She bit down on her lip. She’d done some
time in the naval reserves before she enlisted. She was a lot
younger then, and was damn good at taking prisoners and keeping
herself out of the wet locker. Those days of agility were gone, and
some mornings she actually felt achy. Time was marching on, and her
thirty-five years were marching across her body with heavy boot
prints. She refused to give in to the thought of arthritis. Even
though she’d had a bit of a rough ride in life, she wasn’t going
down without a thick gulp of denial.

She listened. Luck would have to be on her
side, she’d only have a second to throw open the hatch and then get
to the water. She listened again—silence, but they were probably
doing the same. She stepped carefully across the anchor chain.
Grabbing hold of the cool metal handle, she waited.

Silence.

Eyes would be everywhere. There were eight
or nine of them against her. Ah—no sweat. The next time the
Commander barked an order she’d go.

“Well, what the hell, she’s not a fairy.”
She heard his deep voice bellow at his team.

“Don’t know, Commander, she’s not here.
We’ve searched the entire vessel,” a different voice replied from
the deck above her.

“She’s here,” he boomed back.

She threw back the hatch, grabbing the thick
plated edges of the upper deck and yanked herself out. A SEAL stood
not more than ten feet away.

“Behind you, Tinman,” someone shouted.

She lunged toward the gunwale, and with one
hand heaved herself over the side. Cheers came from Gord, Barry and
the harbor patrol crew as she fell the fifteen or so feet then
sliced through the cool seawater, luckily clearing any RHIBs.

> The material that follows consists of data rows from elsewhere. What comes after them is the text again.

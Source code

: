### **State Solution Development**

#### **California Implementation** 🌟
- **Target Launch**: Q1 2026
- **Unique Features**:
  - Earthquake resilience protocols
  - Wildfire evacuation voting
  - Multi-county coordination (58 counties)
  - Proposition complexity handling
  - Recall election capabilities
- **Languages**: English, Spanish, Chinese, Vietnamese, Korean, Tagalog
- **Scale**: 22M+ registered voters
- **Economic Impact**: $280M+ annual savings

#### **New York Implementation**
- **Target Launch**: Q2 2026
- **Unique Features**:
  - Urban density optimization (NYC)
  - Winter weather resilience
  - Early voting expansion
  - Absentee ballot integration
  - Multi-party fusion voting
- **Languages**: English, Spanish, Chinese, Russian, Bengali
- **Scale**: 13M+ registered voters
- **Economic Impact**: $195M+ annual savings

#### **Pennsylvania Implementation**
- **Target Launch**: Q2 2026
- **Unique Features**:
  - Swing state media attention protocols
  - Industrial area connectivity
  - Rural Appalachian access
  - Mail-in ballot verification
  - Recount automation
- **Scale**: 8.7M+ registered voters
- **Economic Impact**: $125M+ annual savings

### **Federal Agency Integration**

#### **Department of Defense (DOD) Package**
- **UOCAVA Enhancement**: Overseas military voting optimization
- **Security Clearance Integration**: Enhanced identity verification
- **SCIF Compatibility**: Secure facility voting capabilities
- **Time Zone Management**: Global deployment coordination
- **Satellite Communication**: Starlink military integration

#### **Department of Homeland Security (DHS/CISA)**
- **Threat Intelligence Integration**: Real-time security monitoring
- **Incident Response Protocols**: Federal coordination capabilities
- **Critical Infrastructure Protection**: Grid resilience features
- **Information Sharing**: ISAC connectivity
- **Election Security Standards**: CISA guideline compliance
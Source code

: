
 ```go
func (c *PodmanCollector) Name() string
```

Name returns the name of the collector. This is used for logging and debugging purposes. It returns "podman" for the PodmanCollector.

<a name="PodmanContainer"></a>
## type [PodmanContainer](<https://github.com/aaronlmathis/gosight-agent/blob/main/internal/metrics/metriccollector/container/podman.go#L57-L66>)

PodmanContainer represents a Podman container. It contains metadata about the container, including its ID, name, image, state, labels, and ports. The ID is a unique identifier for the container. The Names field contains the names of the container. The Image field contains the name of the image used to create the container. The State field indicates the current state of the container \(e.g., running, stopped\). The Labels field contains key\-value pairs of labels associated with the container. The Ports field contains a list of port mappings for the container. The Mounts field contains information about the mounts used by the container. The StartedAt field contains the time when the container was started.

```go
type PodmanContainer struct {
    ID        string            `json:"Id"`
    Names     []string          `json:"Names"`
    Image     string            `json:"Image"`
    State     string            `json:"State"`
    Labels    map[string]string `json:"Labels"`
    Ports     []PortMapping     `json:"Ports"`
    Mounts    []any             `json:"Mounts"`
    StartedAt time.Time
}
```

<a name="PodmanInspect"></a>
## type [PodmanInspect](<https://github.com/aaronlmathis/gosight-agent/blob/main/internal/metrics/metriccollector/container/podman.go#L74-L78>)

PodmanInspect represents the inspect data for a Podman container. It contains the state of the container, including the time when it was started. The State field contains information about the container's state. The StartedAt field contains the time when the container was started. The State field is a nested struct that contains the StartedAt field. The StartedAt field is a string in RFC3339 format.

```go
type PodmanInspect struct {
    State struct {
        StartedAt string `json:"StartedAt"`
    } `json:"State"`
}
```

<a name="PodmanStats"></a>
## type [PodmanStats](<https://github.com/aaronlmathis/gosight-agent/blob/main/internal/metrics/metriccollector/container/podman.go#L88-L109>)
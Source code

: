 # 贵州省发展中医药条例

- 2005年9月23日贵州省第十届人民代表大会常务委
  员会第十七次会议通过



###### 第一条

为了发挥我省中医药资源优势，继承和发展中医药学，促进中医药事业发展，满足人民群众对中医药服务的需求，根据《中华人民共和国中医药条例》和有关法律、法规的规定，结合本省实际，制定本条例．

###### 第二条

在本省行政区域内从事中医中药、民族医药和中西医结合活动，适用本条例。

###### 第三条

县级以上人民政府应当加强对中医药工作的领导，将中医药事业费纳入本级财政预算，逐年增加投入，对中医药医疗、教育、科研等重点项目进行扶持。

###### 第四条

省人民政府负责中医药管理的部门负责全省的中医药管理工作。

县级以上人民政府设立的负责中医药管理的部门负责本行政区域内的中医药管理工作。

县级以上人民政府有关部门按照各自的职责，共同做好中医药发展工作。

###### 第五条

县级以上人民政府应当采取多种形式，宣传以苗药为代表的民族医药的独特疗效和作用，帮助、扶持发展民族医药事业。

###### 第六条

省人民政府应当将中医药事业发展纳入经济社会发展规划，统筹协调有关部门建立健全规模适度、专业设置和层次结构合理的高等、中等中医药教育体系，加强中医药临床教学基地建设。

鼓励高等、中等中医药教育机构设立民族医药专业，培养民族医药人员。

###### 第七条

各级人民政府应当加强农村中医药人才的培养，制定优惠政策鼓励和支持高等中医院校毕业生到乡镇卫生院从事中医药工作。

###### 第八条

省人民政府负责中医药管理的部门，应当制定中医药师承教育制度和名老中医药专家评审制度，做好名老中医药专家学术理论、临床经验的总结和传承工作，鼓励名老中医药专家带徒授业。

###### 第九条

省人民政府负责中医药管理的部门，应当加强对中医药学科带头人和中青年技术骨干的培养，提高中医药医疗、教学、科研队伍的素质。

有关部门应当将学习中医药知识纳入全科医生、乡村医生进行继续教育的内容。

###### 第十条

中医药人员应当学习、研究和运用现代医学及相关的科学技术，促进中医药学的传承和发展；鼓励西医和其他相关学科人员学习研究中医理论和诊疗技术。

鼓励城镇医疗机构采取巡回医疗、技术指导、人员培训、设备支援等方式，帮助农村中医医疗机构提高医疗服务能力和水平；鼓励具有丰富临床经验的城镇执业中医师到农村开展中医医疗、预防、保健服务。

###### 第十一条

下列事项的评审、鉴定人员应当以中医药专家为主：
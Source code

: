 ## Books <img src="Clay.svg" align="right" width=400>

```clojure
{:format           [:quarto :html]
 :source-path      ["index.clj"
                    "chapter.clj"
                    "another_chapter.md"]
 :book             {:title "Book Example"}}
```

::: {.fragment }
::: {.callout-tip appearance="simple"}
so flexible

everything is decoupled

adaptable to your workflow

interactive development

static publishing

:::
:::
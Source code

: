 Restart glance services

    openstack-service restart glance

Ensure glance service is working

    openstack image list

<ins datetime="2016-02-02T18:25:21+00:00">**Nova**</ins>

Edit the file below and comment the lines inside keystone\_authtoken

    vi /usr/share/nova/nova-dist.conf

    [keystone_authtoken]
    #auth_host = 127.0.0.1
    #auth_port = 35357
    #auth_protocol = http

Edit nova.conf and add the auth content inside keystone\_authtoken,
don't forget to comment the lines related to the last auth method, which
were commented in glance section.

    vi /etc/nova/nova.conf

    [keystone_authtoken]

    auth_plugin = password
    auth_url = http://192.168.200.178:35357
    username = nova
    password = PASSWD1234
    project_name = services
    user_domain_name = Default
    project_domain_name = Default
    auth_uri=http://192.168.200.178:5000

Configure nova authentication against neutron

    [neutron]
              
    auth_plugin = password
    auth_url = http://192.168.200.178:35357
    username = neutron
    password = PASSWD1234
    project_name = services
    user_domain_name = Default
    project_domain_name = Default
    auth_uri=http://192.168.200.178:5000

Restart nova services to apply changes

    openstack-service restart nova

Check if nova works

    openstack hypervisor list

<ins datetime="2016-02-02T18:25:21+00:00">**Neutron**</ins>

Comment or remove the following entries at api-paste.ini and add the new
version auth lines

The ocean enveloped her and a storm of salty
bubbles rose with her to the surface. “Whoo-hoo,” she cried out
when she surfaced. Within a second, a RHIB stopped beside her.
Hands clutched her arms, and slid her over the side as if they were
landing a big old halibut, but someone saved her, catching her
before she hit the deck.

Turning onto her hands and knees, she looked
up to see four men gazing at her with black and green grease paint
covering their features. They wore wide brimmed hats, sunglasses,
and bandannas wrapped around their heads. She remembered the movies
she’d seen about Navy SEALs and now she was face to face with them.
How bizarre!

Sitting back on her haunches, she said, “Hey
guys. Looking for me?” Their facial camouflage made them
intimidating, but they were all smiling at her.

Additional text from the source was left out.